Are Fund Investors Giving Up?
Written by Melissa Stewart on June 25, 2011 – 4:12 pmAfter months of enthusiasm for mutual funds, investors are getting queasy–again. For the second week in a row, they’ve pulled more out of funds than they’ve added in. But unlike investors who have been selling individual stocks, a new trickle of outflows can have cascading and negative effects for fund holders.
Mutual funds have mostly resisted the stock selloff of the last two months, but finally seem to be throwing up their hands. For the first time since December, investors have taken more money out of mutual funds than they’ve dropped in, according to data from the Investment Company Institute. In total, they pulled $7.3 billion from equity funds and added almost $2.5 billion in bonds. “The market has been very choppy and people remain very risk averse,” says Kevin McDevitt, a mutual fund analyst at Morningstar.
Months of unnerving headlines, high gas prices and disappointing economic job and home sales have pushed investors over the edge, says Elizabeth Fell, U.S. fixed-income strategist at Barclays’ Wealth, which has in recent weeks reduced its high yield and emerging market debt by 4% and increased cash by about 4%. As of Friday, investor confidence had slipped to a two-year low, according to the Rasmussen Investor Index, which measures the economic confidence of investors on a daily basis. More than half of those surveyed think the economy is getting worse. “Some people are questioning whether the market is a fair game for them,” says McDevitt.
While some investors have turned to lower cost ETFs, outflows from equity funds began several months ago this is just the first time they’ve outpaced total inflows. David Kelly, chief market strategist at J.P. Morgan Funds, estimates that in the last four weeks, more than $17 billion was pulled out of these equity funds, which is more than any one month since May of 2010. The losses confound analysts who are anticipating good earnings at many large U.S. firms. Meanwhile, municipal bond funds have continued to grow as concerns about municipal bonds have eased and investors have become satisfied with the 4% returns.

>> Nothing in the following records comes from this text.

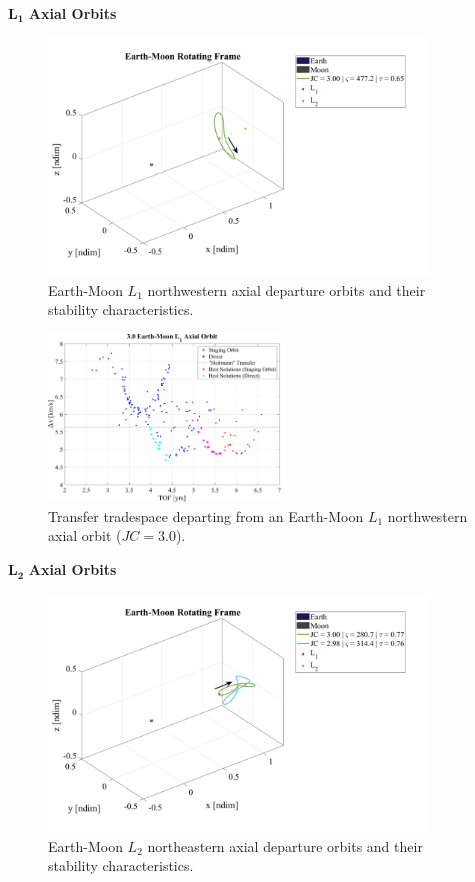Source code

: $\pmb{L_{1}}$ \textbf{Axial Orbits}
\begin{figure}[ht]
    \centering
    \includegraphics[width=0.9\textwidth]{figures/L1AxialDepartureOrbits.pdf}
    \caption{Earth-Moon $L_{1}$ northwestern axial departure orbits and their stability characteristics.}
\end{figure}
\clearpage

\begin{figure}[ht]
    \centering
    \includegraphics[width=0.55\textwidth]{figures/TradeSpace_L1Axial_3_00.pdf}
    \caption{Transfer tradespace departing from an Earth-Moon $L_{1}$ northwestern axial orbit ($JC=3.0$).}
\end{figure}
\clearpage

$\pmb{L_{2}}$ \textbf{Axial Orbits}
\begin{figure}[ht]
    \centering
    \includegraphics[width=0.9\textwidth]{figures/L2AxialDepartureOrbits.pdf}
    \caption{Earth-Moon $L_{2}$ northeastern axial departure orbits and their stability characteristics.}
\end{figure}
\clearpage

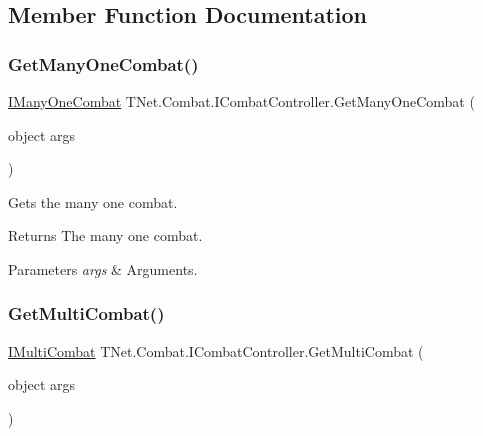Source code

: \subsection{Member Function Documentation}
\mbox{\label{interface_t_net_1_1_combat_1_1_i_combat_controller_a1fb4ab877d18c06278fbab91f5a72cda}} 
\subsubsection{\texorpdfstring{Get\+Many\+One\+Combat()}{GetManyOneCombat()}}
{\footnotesize\ttfamily \mbox{\hyperlink{interface_t_net_1_1_combat_1_1_i_many_one_combat}{I\+Many\+One\+Combat}} T\+Net.\+Combat.\+I\+Combat\+Controller.\+Get\+Many\+One\+Combat (\begin{DoxyParamCaption}\item[{object}]{args }\end{DoxyParamCaption})}



Gets the many one combat. 

\begin{DoxyReturn}{Returns}
The many one combat.
\end{DoxyReturn}

\begin{DoxyParams}{Parameters}
{\em args} & Arguments.\\
\hline
\end{DoxyParams}
\mbox{\label{interface_t_net_1_1_combat_1_1_i_combat_controller_a76039d2745233b5dfc24c58b59332cfb}} 
\subsubsection{\texorpdfstring{Get\+Multi\+Combat()}{GetMultiCombat()}}
{\footnotesize\ttfamily \mbox{\hyperlink{interface_t_net_1_1_combat_1_1_i_multi_combat}{I\+Multi\+Combat}} T\+Net.\+Combat.\+I\+Combat\+Controller.\+Get\+Multi\+Combat (\begin{DoxyParamCaption}\item[{object}]{args }\end{DoxyParamCaption})}



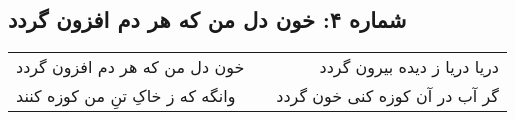 \begin{center}
\section*{شماره ۴: خون دل من که هر دم افزون گردد}
\label{sec:004}
\begin{longtable}{l p{0.5cm} r}
خون دل من که هر دم افزون گردد
&&
دریا دریا ز دیده بیرون گردد
\\
وانگه که ز خاکِ تنِ من کوزه کنند
&&
گر آب در آن کوزه کنی خون گردد
\\
\end{longtable}
\end{center}
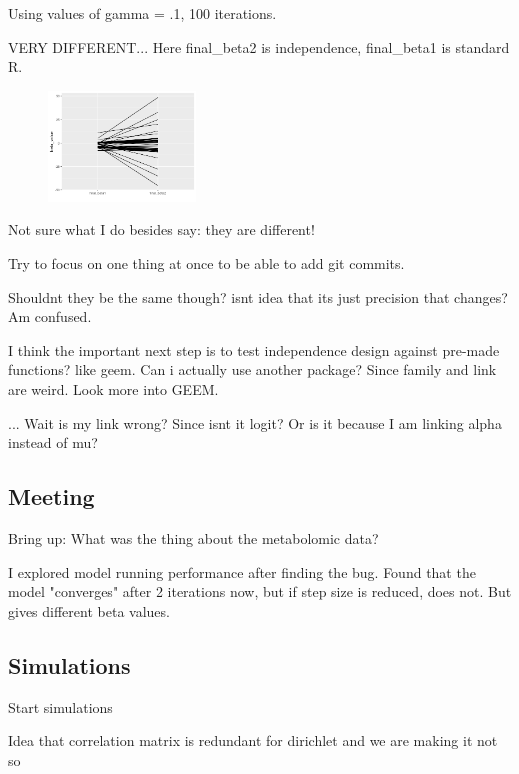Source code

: \documentclass[10pt]{article}
\theoremstyle{definition}
\begin{document}
Using values of gamma = .1, 100 iterations.

VERY DIFFERENT...
Here final\_beta2 is independence, final\_beta1 is standard R.
\begin{figure}[!htb]
	\centering
	\includegraphics[width=0.35\textwidth]{img/Temp_week_journal-b398c6f5.png}
	\caption{}
	\label{}
\end{figure}

Not sure what I do besides say: they are different!

Try to focus on one thing at once to be able to add git commits.

Shouldnt they be the same though? isnt idea that its just precision that changes? Am confused.


I think the important next step is to test independence design against pre-made functions? like geem.
Can i actually use another package? Since family and link are weird. Look more into GEEM.

... Wait is my link wrong? Since isnt it logit? Or is it because I am linking alpha instead of mu?









\subsection{Meeting}
Bring up:
What was the thing about the metabolomic data?


I explored model running performance after finding the bug. Found that the model "converges" after 2 iterations now, but if step size is reduced, does not. But gives different beta values.


\subsection{Simulations}

Start simulations

Idea that correlation matrix is redundant for dirichlet and we are making it not so
\end{document}
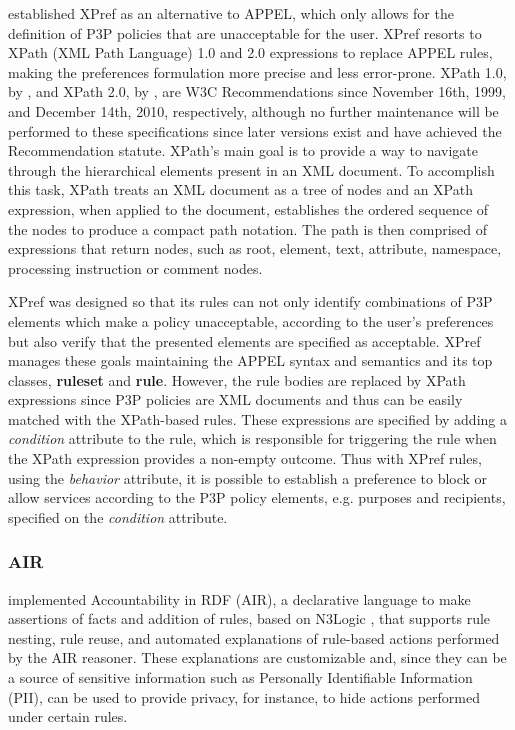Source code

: \cite{agrawal_xpref_2005} established XPref as an alternative to APPEL, which only allows for the definition of P3P policies that are unacceptable for the user.
XPref resorts to XPath (XML Path Language) 1.0 and 2.0 expressions to replace APPEL rules, making the preferences formulation more precise and less error-prone.
XPath 1.0, by \cite{clark_xml_1999}, and XPath 2.0, by \cite{berglund_xml_2010}, are W3C Recommendations since November 16th, 1999, and December 14th, 2010, respectively, although no further maintenance will be performed to these specifications since later versions exist and have achieved the Recommendation statute.
XPath's main goal is to provide a way to navigate through the hierarchical elements present in an XML document.
To accomplish this task, XPath treats an XML document as a tree of nodes and an XPath expression, when applied to the document, establishes the ordered sequence of the nodes to produce a compact path notation.
The path is then comprised of expressions that return nodes, such as root, element, text, attribute, namespace, processing instruction or comment nodes.

XPref was designed so that its rules can not only identify combinations of P3P elements which make a policy unacceptable, according to the user's preferences but also verify that the presented elements are specified as acceptable.
XPref manages these goals maintaining the APPEL syntax and semantics and its top classes, \textbf{ruleset} and \textbf{rule}.
However, the rule bodies are replaced by XPath expressions since P3P policies are XML documents and thus can be easily matched with the XPath-based rules.
These expressions are specified by adding a \textit{condition} attribute to the rule, which is responsible for triggering the rule when the XPath expression provides a non-empty outcome.
Thus with XPref rules, using the \textit{behavior} attribute, it is possible to establish a preference to block or allow services according to the P3P policy elements, e.g. purposes and recipients, specified on the \textit{condition} attribute.

\subsubsection{AIR}
\label{sec:air}

\cite{hitzler_analyzing_2010} implemented Accountability in RDF (AIR), a declarative language to make assertions of facts and addition of rules, based on N3Logic \citep{berners-lee_n3logic_2008}, that supports rule nesting, rule reuse, and automated explanations of rule-based actions performed by the AIR reasoner.
These explanations are customizable and, since they can be a source of sensitive information such as Personally Identifiable Information (PII), can be used to provide privacy, for instance, to hide actions performed under certain rules.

To be sure, this may be a momentary change, especially if gas prices drop, home prices stabilize and cars return to dealerships as Japan gets back to work. But if it doesn’t, and consumers continue to abandon their stock mutual funds, there are costs to those who stay put. As funds lose assets, they tend raise their expense ratios for the remaining shareholders, says Ethan Anderson — a senior portfolio manager at Rehmann in Grand Rapids, Mich. — making the funds more expensive at a time when they may be losing market value, too. And while there’s rarely a good time for a fund to lose assets, it’s particularly hard in a falling market, because the manager may have to sell stocks before he’s ready in order to meet redemptions.
Still, says J.P. Morgan’s Kelly, those who stay put may be rewarded. “I don’t know where the bottom is, but I do think people are too pessimistic,” he says. “This economic picture is better than people realize.”